Starting as a copywriter in an industry of which I held average knowledge – about furniture, the difference between a pattern and a solid, that light bulbs have differing wattages, and perhaps a couple more – was a little intimidating, I’ll admit. Luckily, my co-workers hold much more than an average knowledge and are [still] willing to teach me and give me resources related to specific terms, period pieces, patterns, materials, and more (who knew that rugs can have varying piles and that velour and velvet are actually significantly different enough to warrant a differentiation, and that Pennsylvania Dutch Hex Signs are popular folk art symbols used on décor and not something to curse your enemies with). And luckily, I’m interested in learning about these characteristics and more – like how wool appliqued pillows can absolutely not be put in the washing machine. This is important to my copy primarily because most of this information is necessary in accurately describing the products, but also because I can be more creative when I know the history of cherished folk art traditions and how to describe certain textures and colors – especially since I am writing for a customer who most likely knows more about these things than I do.
Not knowing specific qualities of the things I surround myself with doesn’t mean I am into bland, colorless accents (although my favorite color to dress myself in is black). And yes, I like to surround myself with *things,* although as I think about it, significant, common accumulation is most apparent in three categories: books, coffee mugs, and blankets/throws. And writing about décor has pushed me further into knowing what styles I like (and dislike), which is appearing to me less like a mixed bag and more like complementary comforts in varieties of colors and patterns (and genres if we’re talking about books and literature).

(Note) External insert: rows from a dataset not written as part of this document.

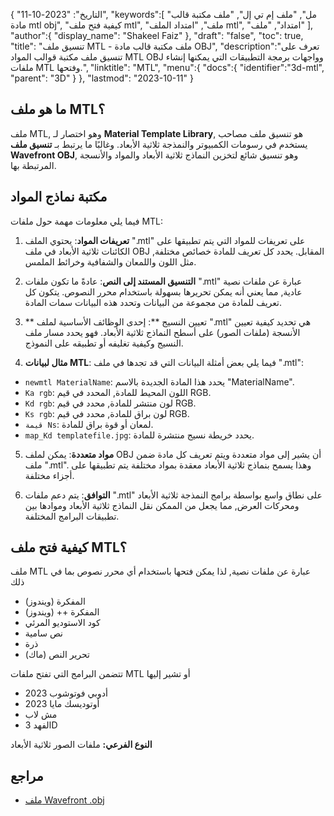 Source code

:{
"التاريخ": "2023-10-11",
   "keywords":[
"مل",
"ملف إم تي إل",
"ملف مكتبة قالب مادة mtl obj",
"كيفية فتح ملف mtl",
"ملف",
"امتداد الملف mtl",
"امتداد",
"ملف"
],
   "author":{
"display_name": "Shakeel Faiz"
},
"draft": "false",
"toc": true,
"title": "تنسيق ملف MTL - ملف مكتبة قالب مادة OBJ",
   "description":"تعرف على تنسيق ملف مكتبة قوالب المواد MTL OBJ وواجهات برمجة التطبيقات التي يمكنها إنشاء ملفات MTL وفتحها.",
"linktitle": "MTL",
   "menu":{
      "docs":{
         "identifier":"3d-mtl",
"parent": "3D"
}
},
"lastmod": "2023-10-11"
}

## ما هو ملف MTL؟

ملف MTL, وهو اختصار لـ **Material Template Library**, هو تنسيق ملف مصاحب يستخدم في رسومات الكمبيوتر والنمذجة ثلاثية الأبعاد. وغالبًا ما يرتبط بـ **تنسيق ملف Wavefront OBJ**, وهو تنسيق شائع لتخزين النماذج ثلاثية الأبعاد والمواد والأنسجة المرتبطة بها.

## مكتبة نماذج المواد

فيما يلي معلومات مهمة حول ملفات MTL:

1. **تعريفات المواد**: يحتوي الملف ".mtl" على تعريفات للمواد التي يتم تطبيقها على الكائنات ثلاثية الأبعاد في ملف OBJ المقابل. يحدد كل تعريف للمادة خصائص مختلفة, مثل اللون واللمعان والشفافية وخرائط الملمس.
    





2. **التنسيق المستند إلى النص**: عادةً ما تكون ملفات ".mtl" عبارة عن ملفات نصية عادية, مما يعني أنه يمكن تحريرها بسهولة باستخدام محرر النصوص. يتكون كل تعريف للمادة من مجموعة من البيانات وتحدد هذه البيانات سمات المادة.
    





3. ** تعيين النسيج **: إحدى الوظائف الأساسية لملف ".mtl" هي تحديد كيفية تعيين الأنسجة (ملفات الصور) على أسطح النماذج ثلاثية الأبعاد. فهو يحدد مسار ملف النسيج وكيفية تغليفه أو تطبيقه على النموذج.
    





4. **مثال لبيانات MTL**: فيما يلي بعض أمثلة البيانات التي قد تجدها في ملف ".mtl":
    





- `newmtl MaterialName`: يحدد هذا المادة الجديدة بالاسم "MaterialName".
- `Ka rgb`: اللون المحيط للمادة, المحدد في قيم RGB.
- `Kd rgb`: لون منتشر للمادة, محدد في قيم RGB.
- `Ks rgb`: لون براق للمادة, محدد في قيم RGB.
- `قيمة Ns`: لمعان أو قوة براق للمادة.
- `map_Kd templatefile.jpg`: يحدد خريطة نسيج منتشرة للمادة.
5. **مواد متعددة**: يمكن لملف OBJ أن يشير إلى مواد متعددة ويتم تعريف كل مادة ضمن ملف ".mtl". وهذا يسمح بنماذج ثلاثية الأبعاد معقدة بمواد مختلفة يتم تطبيقها على أجزاء مختلفة.
    





6. **التوافق**: يتم دعم ملفات ".mtl" على نطاق واسع بواسطة برامج النمذجة ثلاثية الأبعاد ومحركات العرض, مما يجعل من الممكن نقل النماذج ثلاثية الأبعاد وموادها بين تطبيقات البرامج المختلفة.

## كيفية فتح ملف MTL؟

ملف MTL عبارة عن ملفات نصية, لذا يمكن فتحها باستخدام أي محرر نصوص بما في ذلك

- المفكرة (ويندوز)
- المفكرة ++ (ويندوز)
- كود الاستوديو المرئي
- نص سامية
- ذرة
- تحرير النص (ماك)

تتضمن البرامج التي تفتح ملفات MTL أو تشير إليها

- أدوبي فوتوشوب 2023
- أوتوديسك مايا 2023
- مش لاب
- الفهد 3D

**النوع الفرعي:** ملفات الصور ثلاثية الأبعاد

## مراجع
* [ملف Wavefront .obj](https://en.wikipedia.org/wiki/Wavefront_.obj_file)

What makes it easier for me to write about décor I wouldn’t necessarily put into my own apartment, is that somewhere someone is looking at a 60’s style chair in our catalog and when I specify it’s velour and not velvet and the pattern is a lover’s knot, that description triggers a memory of a childhood home, treasured family history, or some other heart-string-tugger; and that I can relate to. It’s not shallow to put such high value on inanimate objects, because we’re either comforting ourselves physically or seeking comfort in memories that hold mental and emotional value to us outside of said physical object.
I am definitely not a minimalist when it comes to objects and keeping things (the term is not “pack-rat,” it’s “collector”). Too many things hold too many memories and comforts for me to even think about getting rid of them, and really, why should I contribute to the garbage piles of the world by throwing things away (I know this is a little contradictory because of the potentially trashy processes carried out to create these things I love, but sometimes I like to hide behind the smoke cloud that is the fact I do keep all of these things)? I truly don’t believe I’m excessive; gold bathrooms are unnecessarily silly and…okay I have serious distaste with gold bathrooms and I just wanted to get that out. But don’t think for a second if I see or feel a beautifully made throw or a sassy, charming mug I won’t purchase it in a minute. They may cover every inch of my apartment and seem like they don’t coordinate, but through writing for items that comfort other people I’ve decided that I’m completely comfortable with holding these items close to me; and hey, even if you disagree with me you’ll always be warm, have something to read, and have something from which to drink when you visit me. Excellent memory making ingredients.